DATA FOR ANALYSIS
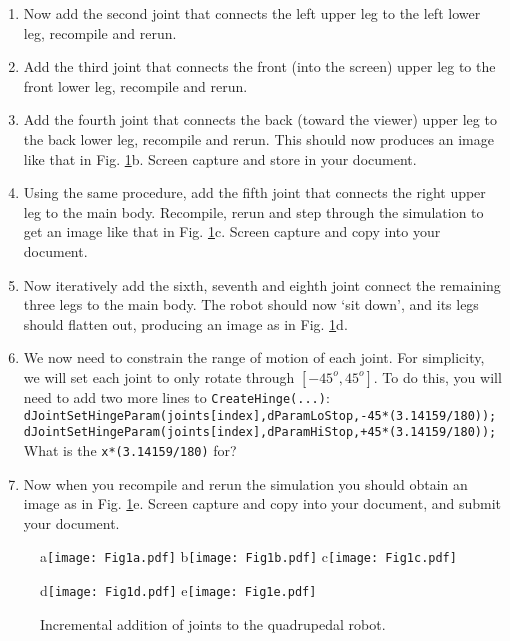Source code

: \documentclass[12pt]{article}
\begin{document}
\begin{enumerate}
\item Now add the second joint that connects the left upper leg to the left lower leg, recompile and rerun.

\item Add the third joint that connects the front (into the screen) upper leg to the front lower leg, recompile and rerun.

\item Add the fourth joint that connects the back (toward the viewer) upper leg to the back lower leg, recompile and rerun. This should now produces an image like that in Fig. \ref{Fig1}b. Screen capture and store in your document.

\item Using the same procedure, add the fifth joint that connects the right upper leg to the main body. Recompile, rerun and step through the simulation to get an image like that in Fig. \ref{Fig1}c. Screen capture and copy into your document.

\item Now iteratively add the sixth, seventh and eighth joint connect the remaining three legs to the main body. The robot should now `sit down', and its legs should flatten out, producing an image as in Fig. \ref{Fig1}d.

\item We now need to constrain the range of motion of each joint. For simplicity, we will set each joint to only rotate through $[-45^o,45^o]$. To do this, you will need to add two more lines to \texttt{CreateHinge(...)}: \\
    \texttt{dJointSetHingeParam(joints[index],dParamLoStop,-45*(3.14159/180));} \\
    \texttt{dJointSetHingeParam(joints[index],dParamHiStop,+45*(3.14159/180));} \\
    What is the \texttt{x*(3.14159/180)} for?

\item Now when you recompile and rerun the simulation you should obtain an image as in Fig. \ref{Fig1}e. Screen capture and copy into your document, and submit your document.

\end{enumerate}

\begin{figure}[!t]
\centerline{
a\texttt{[image: Fig1a.pdf]}
b\texttt{[image: Fig1b.pdf]}
c\texttt{[image: Fig1c.pdf]}}
\centerline{
d\texttt{[image: Fig1d.pdf]}
e\texttt{[image: Fig1e.pdf]}}
\caption{Incremental addition of joints to the quadrupedal robot.}
\label{Fig1}
\end{figure}
\end{document}
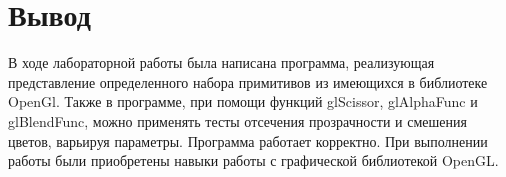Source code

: \section*{Вывод}
В ходе лабораторной работы была написана программа, реализующая представление определенного набора примитивов из имеющихся в библиотеке OpenGl.
Также в программе, при помощи функций glScissor, glAlphaFunc и glBlendFunc, можно применять тесты отсечения прозрачности и смешения цветов, варьируя параметры.
Программа работает корректно.
При выполнении работы были приобретены навыки работы с графической библиотекой OpenGL.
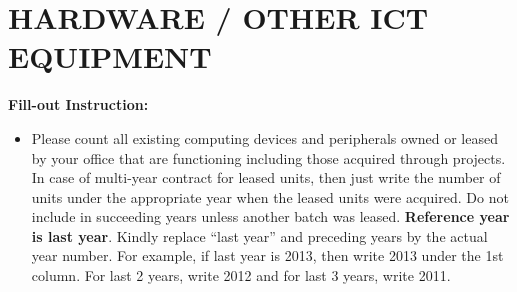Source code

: \documentclass[a4paper,10pt, total={10.95in, 8in}]{article} %
\newcommand\tab[1][0.30cm]{\hspace*{#1}}
\begin{document}
\section{HARDWARE / OTHER ICT EQUIPMENT}
\textbf{Fill-out Instruction:}
\begin{itemize}[left=3.5em]
\item \tab Please count all existing computing devices and peripherals owned or leased by your office that are functioning including those acquired through projects. In case of multi-year contract for leased units, then just write the number of units under the appropriate year when the leased units were acquired. Do not include in succeeding years unless another batch was leased. \textbf{Reference year is last year}. Kindly replace “last year” and preceding years by the actual year number. For example, if last year is 2013, then write 2013 under the 1st column. For last 2 years, write 2012 and for last 3 years, write 2011.
\end{itemize}

\end{document}
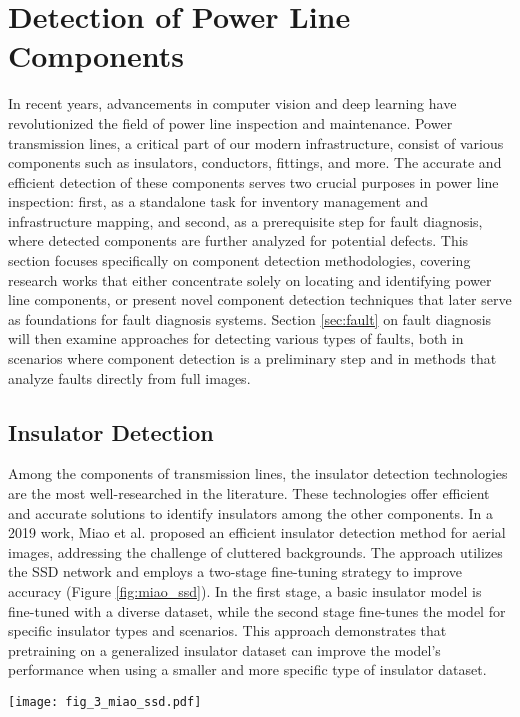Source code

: \section{Detection of Power Line Components }\label{sec:components}
In recent years, advancements in computer vision and deep learning have revolutionized the field of power line inspection and maintenance. Power transmission lines, a critical part of our modern infrastructure, consist of various components such as insulators, conductors, fittings, and more. 
The accurate and efficient detection of these components serves two crucial purposes in power line inspection: first, as a standalone task for inventory management and infrastructure mapping, and second, as a prerequisite step for fault diagnosis, where detected components are further analyzed for potential defects. This section focuses specifically on component detection methodologies, covering research works that either concentrate solely on locating and identifying power line components, or present novel component detection techniques that later serve as foundations for fault diagnosis systems. Section \ref{sec:fault} on fault diagnosis will then examine approaches for detecting various types of faults, both in scenarios where component detection is a preliminary step and in methods that analyze faults directly from full images.

\subsection{Insulator Detection}
Among the components of transmission lines, the insulator detection technologies are the most well-researched in the literature. These technologies offer efficient and accurate solutions to identify insulators among the other components. In a 2019 work, Miao et al. \cite{miao_insulator_2019} proposed an efficient insulator detection method for aerial images, addressing the challenge of cluttered backgrounds. The approach utilizes the SSD network and employs a two-stage fine-tuning strategy to improve accuracy (Figure \ref{fig:miao_ssd}). In the first stage, a basic insulator model is fine-tuned with a diverse dataset, while the second stage fine-tunes the model for specific insulator types and scenarios. This approach demonstrates that pretraining on a generalized insulator dataset can improve the model's performance when using a smaller and more specific type of insulator dataset.

\begin{figure*}[htb]
    \centering
    \texttt{[image: fig\_3\_miao\_ssd.pdf]}
    \caption{Overall process of the two stage insulator detection using the SSD network \cite{miao_insulator_2019}.}
    \label{fig:miao_ssd}
\end{figure*}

TASK GOAL
Using the material above, count the lines containing the word "lower". Reply with the number alone.

ANSWER
3